EXERCISE REQUIREMENTS » From the data below, return the exact lines starting at the line containing "documentos e regras" and ending at the line containing "A rastreabilidade também", both included, and nothing else.

(Items listed in a dataset)
┌──

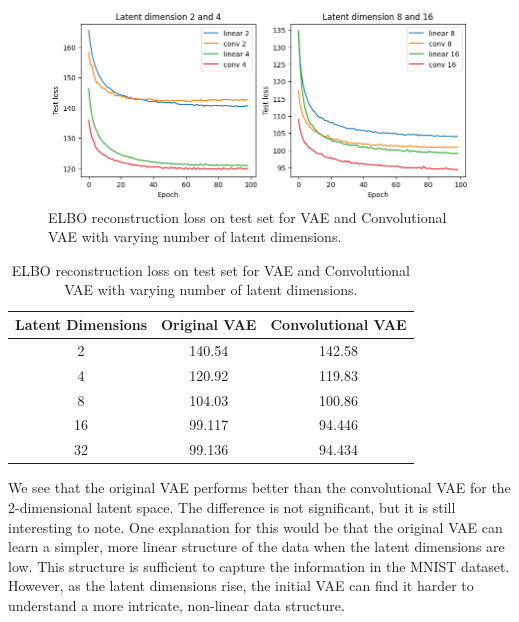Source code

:\begin{figure}[H]
\centering
\includegraphics[width=\textwidth]{images/test_loss.png}
\caption{ELBO reconstruction loss on test set for VAE and Convolutional VAE with varying number of latent dimensions.}
\label{fig:vaeloss}
\end{figure}

\begin{table}
\centering
\begin{tabular}{|c|c|c|}
\hline
\multicolumn{1}{|c|}{\textbf{Latent Dimensions}} & \multicolumn{1}{c|}{\textbf{Original VAE}} & \multicolumn{1}{c|}{\textbf{Convolutional VAE}} \\ \hline
\multicolumn{1}{|c|}{2} & \multicolumn{1}{c|}{140.54} & \multicolumn{1}{c|}{142.58}  \\ \hline
\multicolumn{1}{|c|}{4} & \multicolumn{1}{c|}{120.92} & \multicolumn{1}{c|}{119.83}  \\ \hline
\multicolumn{1}{|c|}{8} & \multicolumn{1}{c|}{104.03} & \multicolumn{1}{c|}{100.86}  \\ \hline
\multicolumn{1}{|c|}{16} & \multicolumn{1}{c|}{99.117} & \multicolumn{1}{c|}{94.446}  \\ \hline
\multicolumn{1}{|c|}{32} & \multicolumn{1}{c|}{99.136} & \multicolumn{1}{c|}{94.434}  \\ \hline
\end{tabular}
\vspace*{0.5cm}
\caption{ELBO reconstruction loss on test set for VAE and Convolutional VAE with varying number of latent dimensions.}
\label{tab:vaeloss}
\end{table}

We see that the original VAE performs better than the convolutional VAE for the 2-dimensional latent space. The difference is not significant, but it is still interesting to note. One explanation for this would be that the original VAE can learn a simpler, more linear structure of the data when the latent dimensions are low. This structure is sufficient to capture the information in the MNIST dataset. However, as the latent dimensions rise, the initial VAE can find it harder to understand a more intricate, non-linear data structure.

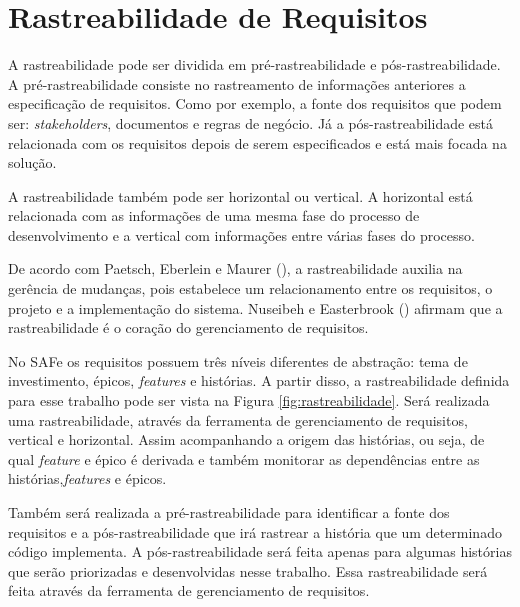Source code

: \section[Rastreabilidade de Requisitos]{Rastreabilidade de Requisitos}

A rastreabilidade pode ser dividida em pré-rastreabilidade e pós-rastreabilidade. 
A pré-rastreabilidade consiste no rastreamento de informações anteriores a especificação
de requisitos. Como por exemplo, a fonte dos requisitos que podem ser: \textit{stakeholders},
documentos e regras de negócio. Já a pós-rastreabilidade está relacionada com os requisitos depois 
de serem especificados e está mais focada na solução. \cite{persson}

A rastreabilidade também pode ser horizontal ou vertical. A horizontal está relacionada com
as informações de uma mesma fase do processo de desenvolvimento e a vertical
com informações entre várias fases do processo. \cite{persson}

De acordo com Paetsch, Eberlein e Maurer (\citeyear{paetsch}), a rastreabilidade auxilia na gerência de mudanças, 
pois estabelece um relacionamento entre os requisitos, o projeto e a implementação do sistema. Nuseibeh e Easterbrook (\citeyear{nuseibeh})
afirmam que a rastreabilidade é o coração do gerenciamento de requisitos.

No SAFe os requisitos possuem três níveis diferentes de abstração: tema de investimento, épicos, \textit{features} e histórias.
A partir disso, a rastreabilidade definida para esse trabalho pode ser vista na Figura \ref{fig:rastreabilidade}.
Será realizada uma rastreabilidade, através da ferramenta de gerenciamento de requisitos, vertical e horizontal. Assim acompanhando
a origem das histórias, ou seja, de qual \textit{feature} e épico é derivada e também monitorar as dependências entre as histórias,\textit{features} e épicos.

Também será realizada a pré-rastreabilidade para identificar a fonte dos requisitos e a pós-rastreabilidade que irá rastrear a história que um determinado
código implementa. A pós-rastreabilidade será feita apenas para algumas histórias que serão priorizadas e desenvolvidas nesse trabalho.
Essa rastreabilidade será feita através da ferramenta de gerenciamento de requisitos.

\graphicspath{{figuras/}}


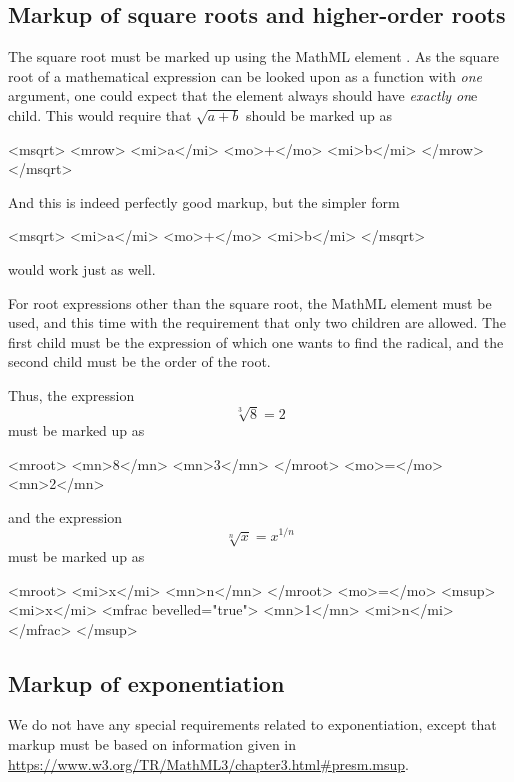 \documentclass[english,a4paper,11pt]{article}
\begin{document}
\subsection{Markup of square roots and higher-order roots}
The square root must be marked up using the MathML element . As the square root of a mathematical expression can be looked upon as a function with \emph{one} argument, one could expect that the  element always should have \emph{exactly on}e child.
This would require that $\sqrt{a + b}$ should be marked up as
\begin{kodeblokk}
\begin{verbatimtab}[3]
<msqrt>
	<mrow>
		<mi>a</mi>
		<mo>+</mo>
		<mi>b</mi>
	</mrow>
</msqrt>
\end{verbatimtab}
\end{kodeblokk}
And this is indeed perfectly good markup, but the simpler form
\begin{kodeblokk}
\begin{verbatimtab}[3]
<msqrt>
	<mi>a</mi>
	<mo>+</mo>
	<mi>b</mi>
</msqrt>
\end{verbatimtab}
\end{kodeblokk}
would work just as well.

\bigskip For root expressions other than the square root, the MathML element  must be used, and this time with the requirement that only two children are allowed. The first child must be the expression of which one wants to find the radical, and the second child must be the order of the root.

Thus, the expression \[\sqrt[3]{8} =2\]
must be marked up as
\begin{kodeblokk}
\begin{verbatimtab}[3]
<mroot>
	<mn>8</mn>
	<mn>3</mn>
</mroot>
<mo>=</mo>
<mn>2</mn>
\end{verbatimtab}
\end{kodeblokk}
and the expression \[\sqrt[n]{x}=x^{1/n} \]
must be marked up as
\begin{kodeblokk}
\begin{verbatimtab}[3]
<mroot>
	<mi>x</mi>
	<mn>n</mn>
</mroot>
<mo>=</mo>
<msup>
	<mi>x</mi>
	<mfrac bevelled="true">
		<mn>1</mn>
		<mi>n</mi>
	</mfrac>
</msup>
\end{verbatimtab}
\end{kodeblokk}

\subsection{Markup of exponentiation}
We do not have any special requirements related to exponentiation, except that markup must be based on information given in \url{https://www.w3.org/TR/MathML3/chapter3.html#presm.msup}.
\end{document}
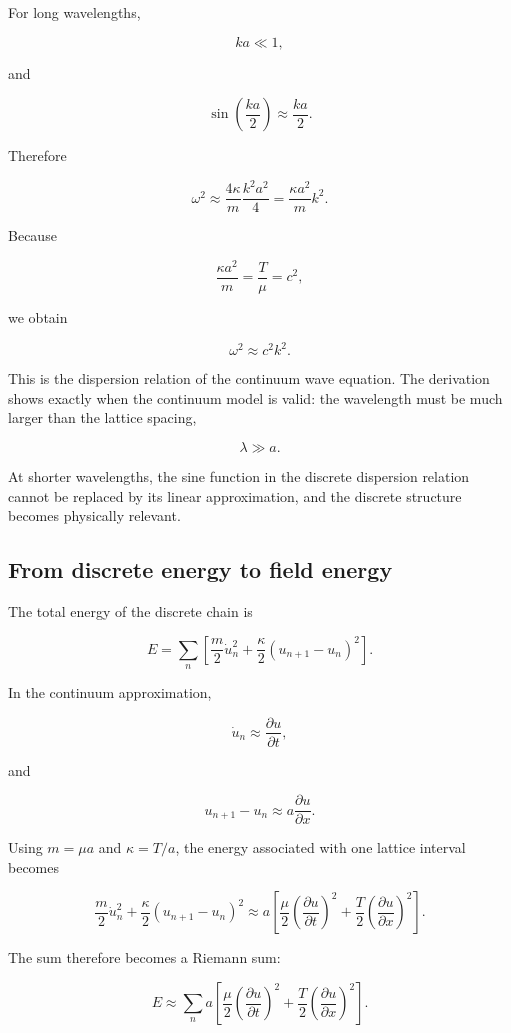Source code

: For long wavelengths,

\[
ka\ll 1,
\]

and

\[
\sin\left(\frac{ka}{2}\right)
\approx
\frac{ka}{2}.
\]

Therefore

\[
\omega^{2}
\approx
\frac{4\kappa}{m}
\frac{k^{2}a^{2}}{4}
=
\frac{\kappa a^{2}}{m}k^{2}.
\]

Because

\[
\frac{\kappa a^{2}}{m}
=
\frac{T}{\mu}
=
c^{2},
\]

we obtain

\[
\boxed{
\omega^{2}\approx c^{2}k^{2}
}.
\]

This is the dispersion relation of the continuum wave equation. The derivation shows exactly when the continuum model is valid: the wavelength must be much larger than the lattice spacing,

\[
\lambda\gg a.
\]

At shorter wavelengths, the sine function in the discrete dispersion relation cannot be replaced by its linear approximation, and the discrete structure becomes physically relevant.

\subsection{From discrete energy to field energy}

The total energy of the discrete chain is

\[
E
=
\sum_{n}
\left[
\frac{m}{2}\dot{u}_{n}^{2}
+
\frac{\kappa}{2}
(u_{n+1}-u_{n})^{2}
\right].
\]

In the continuum approximation,

\[
\dot{u}_{n}
\approx
\frac{\partial u}{\partial t},
\]

and

\[
u_{n+1}-u_{n}
\approx
a\frac{\partial u}{\partial x}.
\]

Using \(m=\mu a\) and \(\kappa=T/a\), the energy associated with one lattice interval becomes

\[
\frac{m}{2}\dot{u}_{n}^{2}
+
\frac{\kappa}{2}(u_{n+1}-u_{n})^{2}
\approx
a
\left[
\frac{\mu}{2}
\left(\frac{\partial u}{\partial t}\right)^{2}
+
\frac{T}{2}
\left(\frac{\partial u}{\partial x}\right)^{2}
\right].
\]

The sum therefore becomes a Riemann sum:

\[
E
\approx
\sum_{n}a
\left[
\frac{\mu}{2}
\left(\frac{\partial u}{\partial t}\right)^{2}
+
\frac{T}{2}
\left(\frac{\partial u}{\partial x}\right)^{2}
\right].
\]

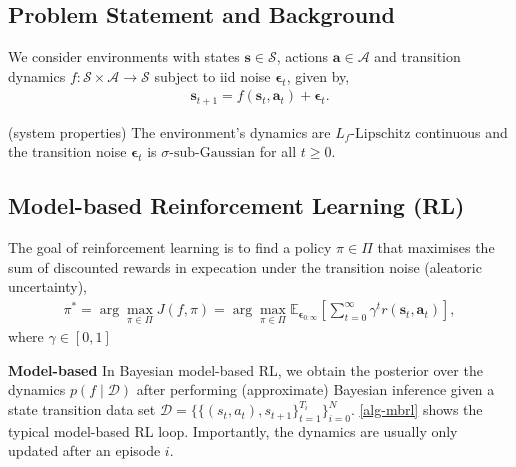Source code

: \documentclass{article}
\newcommand{\state}{\ensuremath{\mathbf{s}}}
\newcommand{\action}{\ensuremath{\mathbf{a}}}
\newcommand{\noise}{\ensuremath{\bm\epsilon}}
\newcommand{\discount}{\ensuremath{\gamma}}
\newcommand{\stateDomain}{\ensuremath{\mathcal{S}}}
\newcommand{\actionDomain}{\ensuremath{\mathcal{A}}}
\newcommand{\policyDomain}{\ensuremath{\Pi}}
\newcommand{\rewardFn}{\ensuremath{r}}
\newcommand{\transitionFn}{\ensuremath{f}}
\newcommand{\policy}{\ensuremath{\pi}}
\begin{document}
\subsection{Problem Statement and Background} \label{sec:problem-statement}
We consider environments with states \(\state \in \stateDomain \), actions \(\action \in \actionDomain\) and transition dynamics \(\transitionFn: \stateDomain \times \actionDomain \rightarrow \stateDomain \) subject to
iid noise \(\noise_{t}\), given by,
\begin{align}
\state_{t+1} = \transitionFn(\state_{t}, \action_{t}) + \noise_{t}.
\end{align}
\begin{assumption}
  (system properties) The environment's dynamics are $L_{\transitionFn}\text{-Lipschitz}$ continuous and the transition noise $\noise_{t}$ is $\sigma\text{-sub-Gaussian}$ for all $t \geq 0$.
\end{assumption}

\subsection{Model-based Reinforcement Learning (RL)}
The goal of reinforcement learning is to find a policy \(\pi \in \Pi\) that maximises the sum of discounted
rewards in expecation under the transition noise (aleatoric uncertainty),
\begin{align} \label{eq-model-free-objective}
\policy^{*} = \arg \max_{\policy \in \policyDomain} J(\transitionFn, \policy) = \arg \max_{\policy \in \policyDomain} \mathbb{E}_{\noise_{0:\infty}} \left[ \sum_{t=0}^{\infty} \discount^{t} \rewardFn(\state_{t},\action_{t}) \right],
\end{align}
where $\gamma \in [0, 1]$

\textbf{Model-based}
In Bayesian model-based RL, we obtain the posterior over the dynamics \(p(f\mid\mathcal{D})\) after performing (approximate) Bayesian
inference given a state transition data set \(\mathcal{D} = \{\{(s_{t},a_{t}), s_{t+1}\}^{T_{i}}_{t=1}\}_{i=0}^{N}\).
\cref{alg-mbrl} shows the typical model-based RL loop.
Importantly, the dynamics are usually only updated after an episode $i$.
\end{document}
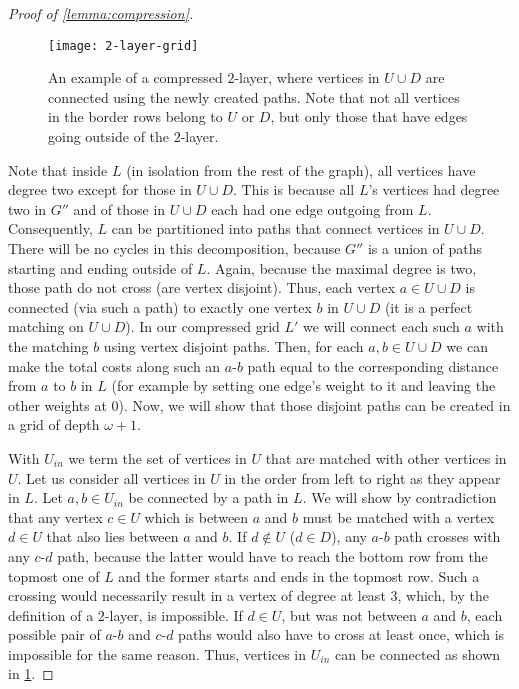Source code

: \begin{proof}[Proof of \cref{lemma:compression}]
    \begin{figure}
        \centering
        \vspace{-0.5cm}
        \texttt{[image: 2-layer-grid]}
        \vspace{-0.5cm}
        \caption{
            An example of a compressed $2$-layer, where vertices in $U \cup D$ are connected using the newly created paths.
            Note that not all vertices in the border rows belong to $U$ or $D$,
            but only those that have edges going outside of the $2$-layer.
        }
        \label{fig:nestedgrid}
    \end{figure}

    Note that inside $L$ (in isolation from the rest of the graph), all vertices have degree two except for those in $U \cup D$.
    This is because all $L$'s vertices had degree two in $G''$ and of those in $U \cup D$ each had one edge outgoing from $L$.
    Consequently, $L$ can be partitioned into paths that connect vertices in $U \cup D$.
    There will be no cycles in this decomposition, because $G''$ is a union of paths starting and ending outside of $L$.
    Again, because the maximal degree is two, those path do not cross (are vertex disjoint).
    Thus, each vertex $a \in U \cup D$ is connected (via such a path) to exactly one vertex $b$ in $U \cup D$
    (it is a perfect matching on $U \cup D$).
    In our compressed grid $L'$ we will connect each such $a$ with the matching $b$ using vertex disjoint paths.
    Then, for each $a, b \in U \cup D$ we can make the total costs along such an $a$-$b$ path equal to
    the corresponding distance from $a$ to $b$ in $L$
    (for example by setting one edge's weight to it and leaving the other weights at $0$).
    Now, we will show that those disjoint paths can be created in a grid of depth $\omega + 1$.
    
    With $U_{in}$ we term the set of vertices in $U$ that are matched with other vertices in $U$.
    Let us consider all vertices in $U$ in the order from left to right as they appear in $L$.
    Let $a, b \in U_{in}$ be connected by a path in $L$.
    We will show by contradiction that any vertex $c \in U$ which is between $a$ and $b$
    must be matched with a vertex $d \in U$ that also lies between $a$ and $b$.
    If $d \notin U$ ($d \in D$), any $a$-$b$ path crosses with any $c$-$d$ path,
    because the latter would have to reach the bottom row from the topmost one of $L$ and the former starts and ends in the topmost row.
    Such a crossing would necessarily result in a vertex of degree at least $3$, which, by the definition of a $2$-layer, is impossible.
    If $d \in U$, but was not between $a$ and $b$, each possible pair of $a$-$b$ and $c$-$d$ paths would also have to cross at least once,
    which is impossible for the same reason.
    Thus, vertices in $U_{in}$ can be connected as shown in \cref{fig:nestedgrid}.


\end{proof}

└──

RESPONSE »
documentos e regras de negócio. Já a pós-rastreabilidade está relacionada com os requisitos depois 
de serem especificados e está mais focada na solução. \cite{persson}

A rastreabilidade também pode ser horizontal ou vertical. A horizontal está relacionada com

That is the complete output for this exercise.